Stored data
=== Section Start ===

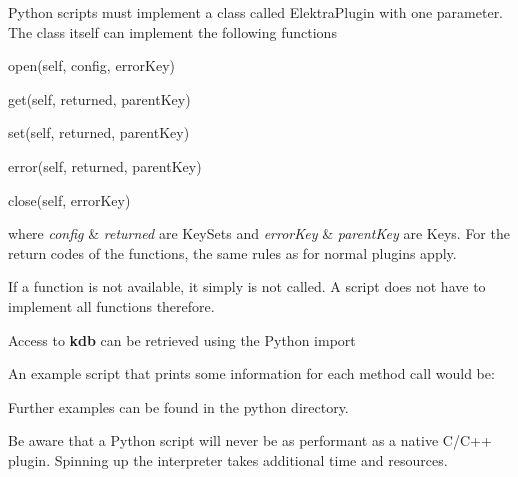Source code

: Python scripts must implement a class called {\ttfamily Elektra\+Plugin} with one parameter. The class itself can implement the following functions


\begin{DoxyItemize}
\item open(self, config, error\+Key)
\item get(self, returned, parent\+Key)
\item set(self, returned, parent\+Key)
\item error(self, returned, parent\+Key)
\item close(self, error\+Key)
\end{DoxyItemize}

where {\itshape config} \& {\itshape returned} are Key\+Sets and {\itshape error\+Key} \& {\itshape parent\+Key} are Keys. For the return codes of the functions, the same rules as for normal plugins apply.

If a function is not available, it simply is not called. A script does not have to implement all functions therefore.

Access to {\bfseries{kdb}} can be retrieved using the Python import


\begin{DoxyCode}{0}
\end{DoxyCode}


An example script that prints some information for each method call would be\+:


\begin{DoxyCode}{0}
\DoxyCodeLine{}
\DoxyCodeLine{}
\DoxyCodeLine{}
\DoxyCodeLine{}
\end{DoxyCode}


Further examples can be found in the python directory.

Be aware that a Python script will never be as performant as a native C/\+C++ plugin. Spinning up the interpreter takes additional time and resources. 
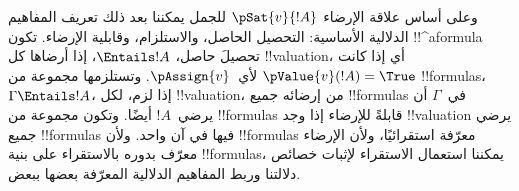 \documentclass[../../../include/open-logic-section]{subfiles}
\begin{document}
وعلى أساس علاقة الإرضاء $\pSat{v}{!A}$ للجمل يمكننا بعد ذلك تعريف
المفاهيم الدلالية الأساسية: التحصيل الحاصل، والاستلزام، وقابلية
الإرضاء. تكون !!^a{formula} تحصيلَ حاصل، $\Entails !A$، إذا أرضاها كل
!!{valuation}، أي إذا كانت $\pValue{v}(!A) = \True$ لأي~$\pAssign{v}$.
وتستلزمها مجموعة من !!{formula}s، $\Gamma \Entails !A$، إذا لزم، لكل
!!{valuation}، من إرضائه جميع !!{formula}s في~$\Gamma$ أن يرضي~$!A$
أيضًا. وتكون
مجموعة من !!{formula}s قابلةً للإرضاء إذا وجد !!{valuation} يرضي جميع
!!{formula}s فيها في آن واحد. ولأن !!{formula}s معرّفة استقرائيًا،
ولأن الإرضاء معرّف بدوره بالاستقراء على بنية !!{formula}s، يمكننا
استعمال الاستقراء لإثبات خصائص دلالتنا وربط المفاهيم الدلالية المعرّفة
بعضها ببعض.
\end{document}
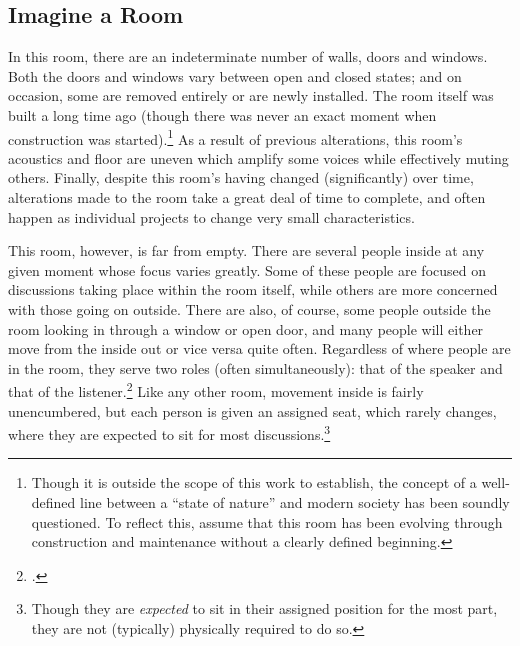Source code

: \documentclass{article}
\begin{document}
\subsection{Imagine a Room}
In this room, there are an indeterminate number of walls, doors and windows.
Both the doors and windows vary between open and closed states; and on occasion, some are removed entirely or are newly installed.
The room itself was built a long time ago (though there was never an exact moment when construction was started).\footnote{Though it is outside the scope of this work to establish, the concept of a well-defined line between a ``state of nature'' and modern society has been soundly questioned. To reflect this, assume that this room has been evolving through construction and maintenance without a clearly defined beginning.}
As a result of previous alterations, this room's acoustics and floor are uneven which amplify some voices while effectively muting others. 
Finally, despite this room's having changed (significantly) over time, alterations made to the room take a great deal of time to complete, and often happen as individual projects to change very small characteristics.

This room, however, is far from empty. There are several people inside at any given moment whose focus varies greatly.
Some of these people are focused on discussions taking place within the room itself, while others are more concerned with those going on outside.
There are also, of course, some people outside the room looking in through a window or open door, and many people will either move from the inside out or vice versa quite often.
Regardless of where people are in the room, they serve two roles (often simultaneously): that of the speaker and that of the listener.\footcite[4]{bickford96}
Like any other room, movement inside is fairly unencumbered, but each person is given an assigned seat, which rarely changes, where they are expected to sit for most discussions.\footnote{Though they are \emph{expected} to sit in their assigned position for the most part, they are not (typically) physically required to do so.}
\end{document}
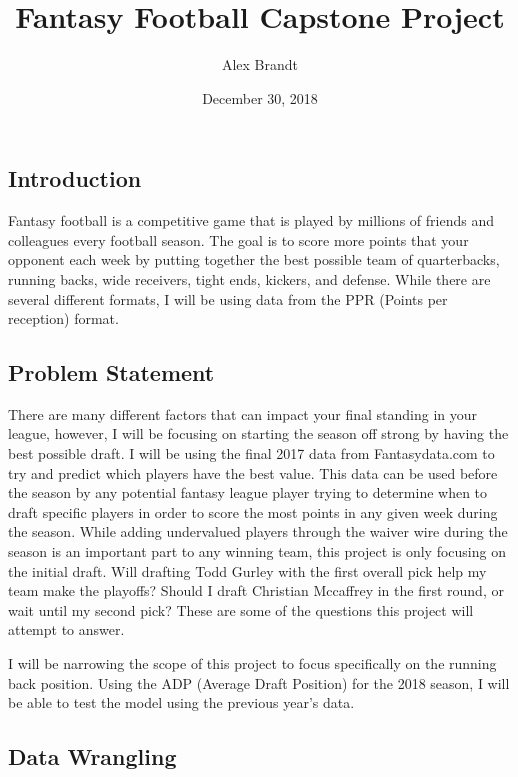 \documentclass[]{article}
\title{Fantasy Football Capstone Project}
\author{Alex Brandt}
\date{December 30, 2018}
\begin{document}
\maketitle

\subsection{Introduction}\label{introduction}

Fantasy football is a competitive game that is played by millions of
friends and colleagues every football season. The goal is to score more
points that your opponent each week by putting together the best
possible team of quarterbacks, running backs, wide receivers, tight
ends, kickers, and defense. While there are several different formats, I
will be using data from the PPR (Points per reception) format.

\subsection{Problem Statement}\label{problem-statement}

There are many different factors that can impact your final standing in
your league, however, I will be focusing on starting the season off
strong by having the best possible draft. I will be using the final 2017
data from Fantasydata.com to try and predict which players have the best
value. This data can be used before the season by any potential fantasy
league player trying to determine when to draft specific players in
order to score the most points in any given week during the season.
While adding undervalued players through the waiver wire during the
season is an important part to any winning team, this project is only
focusing on the initial draft. Will drafting Todd Gurley with the first
overall pick help my team make the playoffs? Should I draft Christian
Mccaffrey in the first round, or wait until my second pick? These are
some of the questions this project will attempt to answer.

I will be narrowing the scope of this project to focus specifically on
the running back position. Using the ADP (Average Draft Position) for
the 2018 season, I will be able to test the model using the previous
year's data.

\subsection{Data Wrangling}\label{data-wrangling}
\end{document}
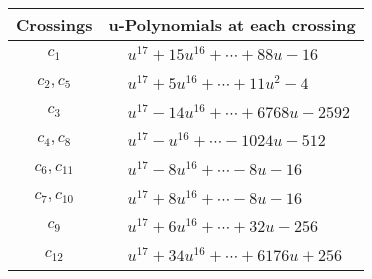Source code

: \documentclass[1p]{elsarticle_modified}
\theoremstyle{definition}
\begin{document}
\begin{tabular}{m{50pt}|m{274pt}}
Crossings & \hspace{64pt}u-Polynomials at each crossing \\
\hline $$\begin{aligned}c_{1}\end{aligned}$$&$\begin{aligned}
&u^{17}+15 u^{16}+\cdots+88 u-16
\end{aligned}$\\
\hline $$\begin{aligned}c_{2},c_{5}\end{aligned}$$&$\begin{aligned}
&u^{17}+5 u^{16}+\cdots+11 u^2-4
\end{aligned}$\\
\hline $$\begin{aligned}c_{3}\end{aligned}$$&$\begin{aligned}
&u^{17}-14 u^{16}+\cdots+6768 u-2592
\end{aligned}$\\
\hline $$\begin{aligned}c_{4},c_{8}\end{aligned}$$&$\begin{aligned}
&u^{17}- u^{16}+\cdots-1024 u-512
\end{aligned}$\\
\hline $$\begin{aligned}c_{6},c_{11}\end{aligned}$$&$\begin{aligned}
&u^{17}-8 u^{16}+\cdots-8 u-16
\end{aligned}$\\
\hline $$\begin{aligned}c_{7},c_{10}\end{aligned}$$&$\begin{aligned}
&u^{17}+8 u^{16}+\cdots-8 u-16
\end{aligned}$\\
\hline $$\begin{aligned}c_{9}\end{aligned}$$&$\begin{aligned}
&u^{17}+6 u^{16}+\cdots+32 u-256
\end{aligned}$\\
\hline $$\begin{aligned}c_{12}\end{aligned}$$&$\begin{aligned}
&u^{17}+34 u^{16}+\cdots+6176 u+256
\end{aligned}$\\
\hline
\end{tabular}\\~\\
\end{document}
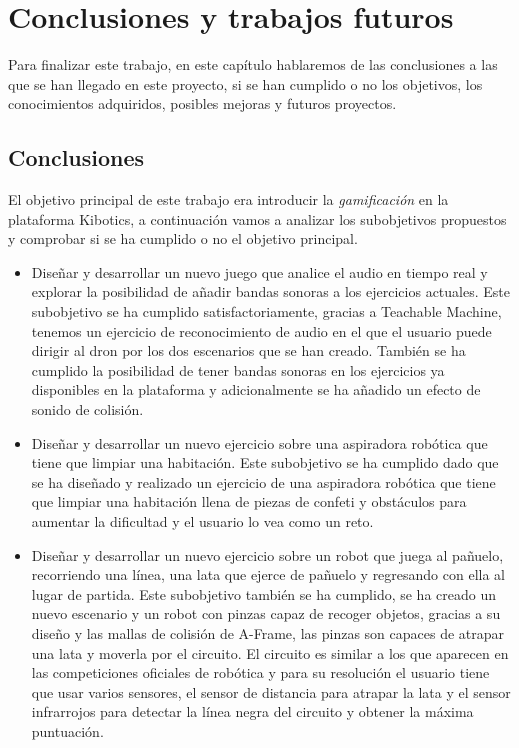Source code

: \chapter{Conclusiones y trabajos futuros}\label{conclusion}
Para finalizar este trabajo, en este capítulo hablaremos de las conclusiones a las que se han llegado en este proyecto, si se han cumplido o no los objetivos,  los conocimientos adquiridos, posibles mejoras y futuros proyectos.

\section{Conclusiones}

El objetivo principal de este trabajo era introducir la \textit{gamificación} en la plataforma Kibotics, a continuación vamos a analizar los subobjetivos propuestos y comprobar si se ha cumplido o no el objetivo principal.

\begin{itemize}
    \item Diseñar y desarrollar un nuevo juego que analice el audio en tiempo real y explorar la posibilidad de añadir bandas sonoras a los ejercicios actuales.  Este subobjetivo se ha cumplido satisfactoriamente, gracias a Teachable Machine, tenemos un ejercicio de reconocimiento de audio en el que el usuario puede dirigir al dron por los dos escenarios que se han creado. También se ha cumplido la posibilidad de tener bandas sonoras en los ejercicios ya disponibles en la plataforma y adicionalmente se ha añadido un efecto de sonido de colisión. 

    \item Diseñar y desarrollar un nuevo ejercicio sobre una aspiradora robótica que tiene que limpiar una habitación.  Este subobjetivo se ha cumplido dado que se ha  diseñado y realizado un ejercicio de una aspiradora robótica que tiene que limpiar una habitación llena de piezas de confeti y obstáculos para aumentar la dificultad y el usuario lo vea como un reto.

    \item Diseñar y desarrollar un nuevo ejercicio sobre un robot que juega al pañuelo, recorriendo una línea, una lata que ejerce de pañuelo y regresando con ella al lugar de partida. Este subobjetivo también se ha cumplido, se ha creado un nuevo escenario y un robot con pinzas capaz de recoger objetos, gracias a su diseño y las mallas de colisión de A-Frame, las pinzas son capaces de atrapar una lata y moverla por el circuito. El circuito es similar a los que aparecen en las competiciones oficiales de robótica y para su resolución el usuario tiene que usar varios sensores, el sensor de distancia para atrapar la lata y el sensor infrarrojos para detectar la línea negra del circuito y obtener la máxima puntuación. 
\end{itemize}

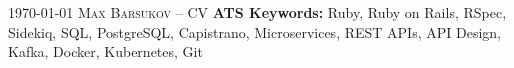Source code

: 
\makecvfooterwithkeywords
   {\textsc{\monthyeardate\today}}
   {\textsc{Max Barsukov -- CV}}
   {\thepage}
   {\textbf{ATS Keywords:} Ruby, Ruby on Rails, RSpec, Sidekiq, SQL, PostgreSQL, Capistrano,
                           Microservices, REST APIs, API Design, Kafka, Docker, Kubernetes, Git}
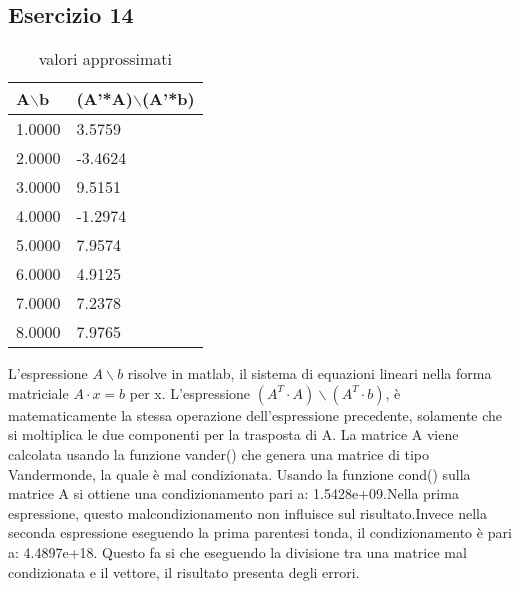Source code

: \subsection{Esercizio 14}

\begin{table}[h]
\begin{tabular}{|l l|}
        \hline
        A$\backslash$b & (A’*A)$\backslash$(A’*b)\\
        \hline
        1.0000& 3.5759 \\
    	2.0000&-3.4624   \\
    	3.0000&  9.5151\\
    	4.0000&-1.2974\\
    	5.0000& 7.9574\\
    	6.0000& 4.9125\\
    	7.0000& 7.2378\\
    	8.0000& 7.9765\\
        \hline
\end{tabular}
\caption{valori approssimati}
\label{tab:14}     
\end{table}

L'espressione $A \backslash b$ risolve in matlab,  il sistema di equazioni lineari nella forma matriciale $A\cdot x=b$ per x.
L'espressione $(A^{T}\cdot A) \backslash (A^{T} \cdot b)$, è matematicamente la stessa operazione dell'espressione precedente, solamente che si moltiplica le due componenti per la trasposta di A. 
La matrice A viene calcolata usando la funzione vander() che genera una matrice di tipo Vandermonde, la quale è  mal condizionata. Usando la funzione cond() sulla matrice A si ottiene una condizionamento pari a: 1.5428e+09.Nella prima espressione, questo malcondizionamento non influisce sul risultato.Invece nella seconda espressione eseguendo la prima parentesi tonda, il condizionamento è pari a: 4.4897e+18. Questo fa si che eseguendo la divisione tra una matrice mal condizionata e il vettore, il risultato presenta degli errori.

=== Section End ===

Look back at the entries above and repeat, unchanged, every line from the line holding "error(self, returned, parent\+Key)" through the line holding "Further examples can".

_Your response:_
\item error(self, returned, parent\+Key)
\item close(self, error\+Key)
\end{DoxyItemize}

where {\itshape config} \& {\itshape returned} are Key\+Sets and {\itshape error\+Key} \& {\itshape parent\+Key} are Keys. For the return codes of the functions, the same rules as for normal plugins apply.

If a function is not available, it simply is not called. A script does not have to implement all functions therefore.

Access to {\bfseries{kdb}} can be retrieved using the Python import


\begin{DoxyCode}{0}
\end{DoxyCode}


An example script that prints some information for each method call would be\+:


\begin{DoxyCode}{0}
\DoxyCodeLine{}
\DoxyCodeLine{}
\DoxyCodeLine{}
\DoxyCodeLine{}
\end{DoxyCode}


Further examples can be found in the python directory.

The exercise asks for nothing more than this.